TASK
Would you retype each of the records exactly as shown?

SUPPLIED MATERIAL
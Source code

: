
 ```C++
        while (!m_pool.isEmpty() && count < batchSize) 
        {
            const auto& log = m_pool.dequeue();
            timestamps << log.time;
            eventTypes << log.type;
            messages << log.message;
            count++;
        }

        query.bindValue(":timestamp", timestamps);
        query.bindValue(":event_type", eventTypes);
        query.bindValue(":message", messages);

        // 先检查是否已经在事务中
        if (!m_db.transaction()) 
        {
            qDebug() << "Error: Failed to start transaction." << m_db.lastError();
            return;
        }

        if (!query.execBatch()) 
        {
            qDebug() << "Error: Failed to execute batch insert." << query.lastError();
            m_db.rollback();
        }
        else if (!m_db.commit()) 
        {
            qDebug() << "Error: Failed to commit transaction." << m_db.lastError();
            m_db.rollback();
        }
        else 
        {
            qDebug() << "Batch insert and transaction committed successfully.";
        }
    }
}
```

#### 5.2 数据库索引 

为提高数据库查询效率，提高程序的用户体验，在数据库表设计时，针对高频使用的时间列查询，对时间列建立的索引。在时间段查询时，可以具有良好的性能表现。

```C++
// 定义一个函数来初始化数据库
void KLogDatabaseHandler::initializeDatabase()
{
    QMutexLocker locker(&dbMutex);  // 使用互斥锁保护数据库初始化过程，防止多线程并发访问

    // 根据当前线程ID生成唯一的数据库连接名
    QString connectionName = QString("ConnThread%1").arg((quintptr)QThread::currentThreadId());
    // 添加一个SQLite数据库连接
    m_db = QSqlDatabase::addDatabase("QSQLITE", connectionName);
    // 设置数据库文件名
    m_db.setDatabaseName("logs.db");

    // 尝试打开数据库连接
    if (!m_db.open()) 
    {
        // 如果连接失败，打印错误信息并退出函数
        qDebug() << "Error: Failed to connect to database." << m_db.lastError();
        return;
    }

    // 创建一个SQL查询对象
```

ANSWER
Source code

:
 ```C++
        while (!m_pool.isEmpty() && count < batchSize) 
        {
            const auto& log = m_pool.dequeue();
            timestamps << log.time;
            eventTypes << log.type;
            messages << log.message;
            count++;
        }

        query.bindValue(":timestamp", timestamps);
        query.bindValue(":event_type", eventTypes);
        query.bindValue(":message", messages);

        // 先检查是否已经在事务中
        if (!m_db.transaction()) 
        {
            qDebug() << "Error: Failed to start transaction." << m_db.lastError();
            return;
        }

        if (!query.execBatch()) 
        {
            qDebug() << "Error: Failed to execute batch insert." << query.lastError();
            m_db.rollback();
        }
        else if (!m_db.commit()) 
        {
            qDebug() << "Error: Failed to commit transaction." << m_db.lastError();
            m_db.rollback();
        }
        else 
        {
            qDebug() << "Batch insert and transaction committed successfully.";
        }
    }
}
```

#### 5.2 数据库索引 

为提高数据库查询效率，提高程序的用户体验，在数据库表设计时，针对高频使用的时间列查询，对时间列建立的索引。在时间段查询时，可以具有良好的性能表现。

```C++
// 定义一个函数来初始化数据库
void KLogDatabaseHandler::initializeDatabase()
{
    QMutexLocker locker(&dbMutex);  // 使用互斥锁保护数据库初始化过程，防止多线程并发访问

    // 根据当前线程ID生成唯一的数据库连接名
    QString connectionName = QString("ConnThread%1").arg((quintptr)QThread::currentThreadId());
    // 添加一个SQLite数据库连接
    m_db = QSqlDatabase::addDatabase("QSQLITE", connectionName);
    // 设置数据库文件名
    m_db.setDatabaseName("logs.db");

    // 尝试打开数据库连接
    if (!m_db.open()) 
    {
        // 如果连接失败，打印错误信息并退出函数
        qDebug() << "Error: Failed to connect to database." << m_db.lastError();
        return;
    }

    // 创建一个SQL查询对象
```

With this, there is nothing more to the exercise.